=== Given entries ===
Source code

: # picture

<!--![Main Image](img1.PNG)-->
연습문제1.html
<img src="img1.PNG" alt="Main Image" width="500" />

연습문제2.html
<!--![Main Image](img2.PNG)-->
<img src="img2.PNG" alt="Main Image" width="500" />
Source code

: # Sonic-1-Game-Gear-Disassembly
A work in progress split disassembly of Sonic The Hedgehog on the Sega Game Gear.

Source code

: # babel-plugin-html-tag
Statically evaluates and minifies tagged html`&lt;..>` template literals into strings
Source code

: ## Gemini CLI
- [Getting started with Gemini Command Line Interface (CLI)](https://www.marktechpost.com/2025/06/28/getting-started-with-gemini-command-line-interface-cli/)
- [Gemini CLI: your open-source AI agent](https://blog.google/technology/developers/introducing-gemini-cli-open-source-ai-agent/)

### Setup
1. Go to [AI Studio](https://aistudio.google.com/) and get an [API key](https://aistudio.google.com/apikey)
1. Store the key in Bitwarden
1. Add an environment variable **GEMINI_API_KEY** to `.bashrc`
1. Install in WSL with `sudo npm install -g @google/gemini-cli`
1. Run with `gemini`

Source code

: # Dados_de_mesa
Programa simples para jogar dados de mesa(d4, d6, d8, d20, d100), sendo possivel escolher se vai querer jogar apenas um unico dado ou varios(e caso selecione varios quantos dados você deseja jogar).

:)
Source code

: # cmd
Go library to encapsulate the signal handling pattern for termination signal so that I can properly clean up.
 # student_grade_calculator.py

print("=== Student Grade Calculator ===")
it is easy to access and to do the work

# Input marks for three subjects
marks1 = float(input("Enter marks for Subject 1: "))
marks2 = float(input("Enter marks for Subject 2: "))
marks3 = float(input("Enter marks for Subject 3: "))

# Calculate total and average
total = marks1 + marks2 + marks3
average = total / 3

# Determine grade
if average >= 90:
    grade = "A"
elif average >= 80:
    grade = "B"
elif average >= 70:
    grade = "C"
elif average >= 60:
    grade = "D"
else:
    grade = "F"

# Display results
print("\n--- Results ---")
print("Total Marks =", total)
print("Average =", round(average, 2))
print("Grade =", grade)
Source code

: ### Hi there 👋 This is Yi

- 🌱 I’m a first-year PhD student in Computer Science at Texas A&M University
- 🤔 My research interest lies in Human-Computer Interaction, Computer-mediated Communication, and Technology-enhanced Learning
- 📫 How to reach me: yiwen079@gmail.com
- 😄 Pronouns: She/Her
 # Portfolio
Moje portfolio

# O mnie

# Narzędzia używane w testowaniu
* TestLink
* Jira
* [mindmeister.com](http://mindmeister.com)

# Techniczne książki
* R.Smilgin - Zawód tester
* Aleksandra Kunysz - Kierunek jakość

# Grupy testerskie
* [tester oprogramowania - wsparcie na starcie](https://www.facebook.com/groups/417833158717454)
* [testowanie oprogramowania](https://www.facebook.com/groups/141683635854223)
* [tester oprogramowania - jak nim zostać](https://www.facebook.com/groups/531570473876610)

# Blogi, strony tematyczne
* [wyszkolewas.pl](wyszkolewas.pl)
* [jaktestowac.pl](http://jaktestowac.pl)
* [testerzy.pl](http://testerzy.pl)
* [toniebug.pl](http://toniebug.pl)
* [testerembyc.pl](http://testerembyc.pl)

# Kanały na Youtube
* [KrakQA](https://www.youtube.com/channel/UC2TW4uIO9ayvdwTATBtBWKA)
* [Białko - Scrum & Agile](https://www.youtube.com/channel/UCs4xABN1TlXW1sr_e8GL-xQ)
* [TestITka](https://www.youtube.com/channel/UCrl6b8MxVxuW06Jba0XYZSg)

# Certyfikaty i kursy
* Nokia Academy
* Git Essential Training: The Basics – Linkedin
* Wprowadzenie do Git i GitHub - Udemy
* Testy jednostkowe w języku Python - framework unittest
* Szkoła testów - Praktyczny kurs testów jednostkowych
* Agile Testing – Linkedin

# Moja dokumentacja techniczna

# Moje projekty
===
● **Task directions**
Down to the final line, the data above must be copied exactly.

● **Exercise answer**
Source code

: # picture

<!--![Main Image](img1.PNG)-->
연습문제1.html
<img src="img1.PNG" alt="Main Image" width="500" />

연습문제2.html
<!--![Main Image](img2.PNG)-->
<img src="img2.PNG" alt="Main Image" width="500" />
Source code

: # Sonic-1-Game-Gear-Disassembly
A work in progress split disassembly of Sonic The Hedgehog on the Sega Game Gear.

Source code

: # babel-plugin-html-tag
Statically evaluates and minifies tagged html`&lt;..>` template literals into strings
Source code

: ## Gemini CLI
- [Getting started with Gemini Command Line Interface (CLI)](https://www.marktechpost.com/2025/06/28/getting-started-with-gemini-command-line-interface-cli/)
- [Gemini CLI: your open-source AI agent](https://blog.google/technology/developers/introducing-gemini-cli-open-source-ai-agent/)

### Setup
1. Go to [AI Studio](https://aistudio.google.com/) and get an [API key](https://aistudio.google.com/apikey)
1. Store the key in Bitwarden
1. Add an environment variable **GEMINI_API_KEY** to `.bashrc`
1. Install in WSL with `sudo npm install -g @google/gemini-cli`
1. Run with `gemini`

Source code

: # Dados_de_mesa
Programa simples para jogar dados de mesa(d4, d6, d8, d20, d100), sendo possivel escolher se vai querer jogar apenas um unico dado ou varios(e caso selecione varios quantos dados você deseja jogar).

:)
Source code

: # cmd
Go library to encapsulate the signal handling pattern for termination signal so that I can properly clean up.
 # student_grade_calculator.py

print("=== Student Grade Calculator ===")
it is easy to access and to do the work

# Input marks for three subjects
marks1 = float(input("Enter marks for Subject 1: "))
marks2 = float(input("Enter marks for Subject 2: "))
marks3 = float(input("Enter marks for Subject 3: "))

# Calculate total and average
total = marks1 + marks2 + marks3
average = total / 3

# Determine grade
if average >= 90:
    grade = "A"
elif average >= 80:
    grade = "B"
elif average >= 70:
    grade = "C"
elif average >= 60:
    grade = "D"
else:
    grade = "F"

# Display results
print("\n--- Results ---")
print("Total Marks =", total)
print("Average =", round(average, 2))
print("Grade =", grade)
Source code

: ### Hi there 👋 This is Yi

- 🌱 I’m a first-year PhD student in Computer Science at Texas A&M University
- 🤔 My research interest lies in Human-Computer Interaction, Computer-mediated Communication, and Technology-enhanced Learning
- 📫 How to reach me: yiwen079@gmail.com
- 😄 Pronouns: She/Her
 # Portfolio
Moje portfolio

# O mnie

# Narzędzia używane w testowaniu
* TestLink
* Jira
* [mindmeister.com](http://mindmeister.com)

# Techniczne książki
* R.Smilgin - Zawód tester
* Aleksandra Kunysz - Kierunek jakość

# Grupy testerskie
* [tester oprogramowania - wsparcie na starcie](https://www.facebook.com/groups/417833158717454)
* [testowanie oprogramowania](https://www.facebook.com/groups/141683635854223)
* [tester oprogramowania - jak nim zostać](https://www.facebook.com/groups/531570473876610)

# Blogi, strony tematyczne
* [wyszkolewas.pl](wyszkolewas.pl)
* [jaktestowac.pl](http://jaktestowac.pl)
* [testerzy.pl](http://testerzy.pl)
* [toniebug.pl](http://toniebug.pl)
* [testerembyc.pl](http://testerembyc.pl)

# Kanały na Youtube
* [KrakQA](https://www.youtube.com/channel/UC2TW4uIO9ayvdwTATBtBWKA)
* [Białko - Scrum & Agile](https://www.youtube.com/channel/UCs4xABN1TlXW1sr_e8GL-xQ)
* [TestITka](https://www.youtube.com/channel/UCrl6b8MxVxuW06Jba0XYZSg)

# Certyfikaty i kursy
* Nokia Academy
* Git Essential Training: The Basics – Linkedin
* Wprowadzenie do Git i GitHub - Udemy
* Testy jednostkowe w języku Python - framework unittest
* Szkoła testów - Praktyczny kurs testów jednostkowych
* Agile Testing – Linkedin

# Moja dokumentacja techniczna

# Moje projekty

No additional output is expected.